→ Record excerpts
--------------------------------

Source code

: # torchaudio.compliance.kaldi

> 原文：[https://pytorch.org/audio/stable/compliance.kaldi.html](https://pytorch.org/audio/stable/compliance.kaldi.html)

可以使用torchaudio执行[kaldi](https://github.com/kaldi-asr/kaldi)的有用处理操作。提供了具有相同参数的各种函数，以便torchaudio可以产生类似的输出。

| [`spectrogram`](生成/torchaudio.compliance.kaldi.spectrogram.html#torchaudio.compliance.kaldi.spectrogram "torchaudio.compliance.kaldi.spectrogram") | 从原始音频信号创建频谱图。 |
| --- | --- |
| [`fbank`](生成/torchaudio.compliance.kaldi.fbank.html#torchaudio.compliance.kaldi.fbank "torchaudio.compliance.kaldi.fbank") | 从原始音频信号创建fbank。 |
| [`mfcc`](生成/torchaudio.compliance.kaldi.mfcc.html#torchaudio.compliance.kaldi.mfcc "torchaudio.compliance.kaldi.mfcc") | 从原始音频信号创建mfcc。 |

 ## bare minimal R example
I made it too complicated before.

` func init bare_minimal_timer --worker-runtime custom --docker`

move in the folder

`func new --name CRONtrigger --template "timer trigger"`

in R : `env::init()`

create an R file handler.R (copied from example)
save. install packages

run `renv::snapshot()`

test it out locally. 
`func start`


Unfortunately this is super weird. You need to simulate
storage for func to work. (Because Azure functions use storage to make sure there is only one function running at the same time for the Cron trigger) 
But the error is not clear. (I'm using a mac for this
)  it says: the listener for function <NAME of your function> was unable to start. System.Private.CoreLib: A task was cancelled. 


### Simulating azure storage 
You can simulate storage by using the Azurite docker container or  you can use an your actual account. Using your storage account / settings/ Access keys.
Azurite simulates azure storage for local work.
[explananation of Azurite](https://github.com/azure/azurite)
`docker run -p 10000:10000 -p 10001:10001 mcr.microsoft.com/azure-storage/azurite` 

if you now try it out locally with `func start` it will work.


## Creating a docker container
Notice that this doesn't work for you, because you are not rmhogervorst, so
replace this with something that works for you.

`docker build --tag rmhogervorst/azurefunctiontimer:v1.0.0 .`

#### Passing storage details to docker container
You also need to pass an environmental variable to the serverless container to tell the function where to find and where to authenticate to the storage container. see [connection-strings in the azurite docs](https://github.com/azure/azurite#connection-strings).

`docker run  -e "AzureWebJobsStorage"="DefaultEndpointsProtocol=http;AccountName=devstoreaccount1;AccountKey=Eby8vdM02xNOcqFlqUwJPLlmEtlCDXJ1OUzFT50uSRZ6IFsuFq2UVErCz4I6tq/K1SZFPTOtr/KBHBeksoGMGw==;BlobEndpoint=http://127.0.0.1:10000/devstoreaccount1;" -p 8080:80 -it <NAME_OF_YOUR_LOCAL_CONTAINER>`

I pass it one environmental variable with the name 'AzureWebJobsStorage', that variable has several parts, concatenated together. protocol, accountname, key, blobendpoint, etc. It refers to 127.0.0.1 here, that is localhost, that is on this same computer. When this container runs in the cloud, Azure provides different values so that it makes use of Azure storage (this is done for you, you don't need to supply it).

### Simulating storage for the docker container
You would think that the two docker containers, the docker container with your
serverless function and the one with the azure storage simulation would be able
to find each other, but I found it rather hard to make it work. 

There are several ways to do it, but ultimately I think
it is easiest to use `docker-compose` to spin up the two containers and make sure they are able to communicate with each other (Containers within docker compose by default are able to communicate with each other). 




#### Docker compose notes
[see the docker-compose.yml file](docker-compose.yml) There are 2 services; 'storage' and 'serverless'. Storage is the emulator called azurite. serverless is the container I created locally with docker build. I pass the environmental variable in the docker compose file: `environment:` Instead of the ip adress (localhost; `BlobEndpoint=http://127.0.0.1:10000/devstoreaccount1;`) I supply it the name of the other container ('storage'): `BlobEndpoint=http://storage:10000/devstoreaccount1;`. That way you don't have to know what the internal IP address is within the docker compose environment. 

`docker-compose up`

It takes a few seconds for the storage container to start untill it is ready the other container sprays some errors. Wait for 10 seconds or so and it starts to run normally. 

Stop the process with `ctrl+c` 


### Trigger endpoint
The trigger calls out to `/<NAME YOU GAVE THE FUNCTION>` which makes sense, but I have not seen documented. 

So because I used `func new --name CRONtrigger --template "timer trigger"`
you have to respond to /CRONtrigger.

--------------------------------

→ Assignment
Everything in the material above from the line that has "Notice that this" through the line that has "There are several" must be duplicated exactly, with no other lines given.

→ Task solution
Notice that this doesn't work for you, because you are not rmhogervorst, so
replace this with something that works for you.

`docker build --tag rmhogervorst/azurefunctiontimer:v1.0.0 .`

#### Passing storage details to docker container
You also need to pass an environmental variable to the serverless container to tell the function where to find and where to authenticate to the storage container. see [connection-strings in the azurite docs](https://github.com/azure/azurite#connection-strings).

`docker run  -e "AzureWebJobsStorage"="DefaultEndpointsProtocol=http;AccountName=devstoreaccount1;AccountKey=Eby8vdM02xNOcqFlqUwJPLlmEtlCDXJ1OUzFT50uSRZ6IFsuFq2UVErCz4I6tq/K1SZFPTOtr/KBHBeksoGMGw==;BlobEndpoint=http://127.0.0.1:10000/devstoreaccount1;" -p 8080:80 -it <NAME_OF_YOUR_LOCAL_CONTAINER>`

I pass it one environmental variable with the name 'AzureWebJobsStorage', that variable has several parts, concatenated together. protocol, accountname, key, blobendpoint, etc. It refers to 127.0.0.1 here, that is localhost, that is on this same computer. When this container runs in the cloud, Azure provides different values so that it makes use of Azure storage (this is done for you, you don't need to supply it).

### Simulating storage for the docker container
You would think that the two docker containers, the docker container with your
serverless function and the one with the azure storage simulation would be able
to find each other, but I found it rather hard to make it work. 

There are several ways to do it, but ultimately I think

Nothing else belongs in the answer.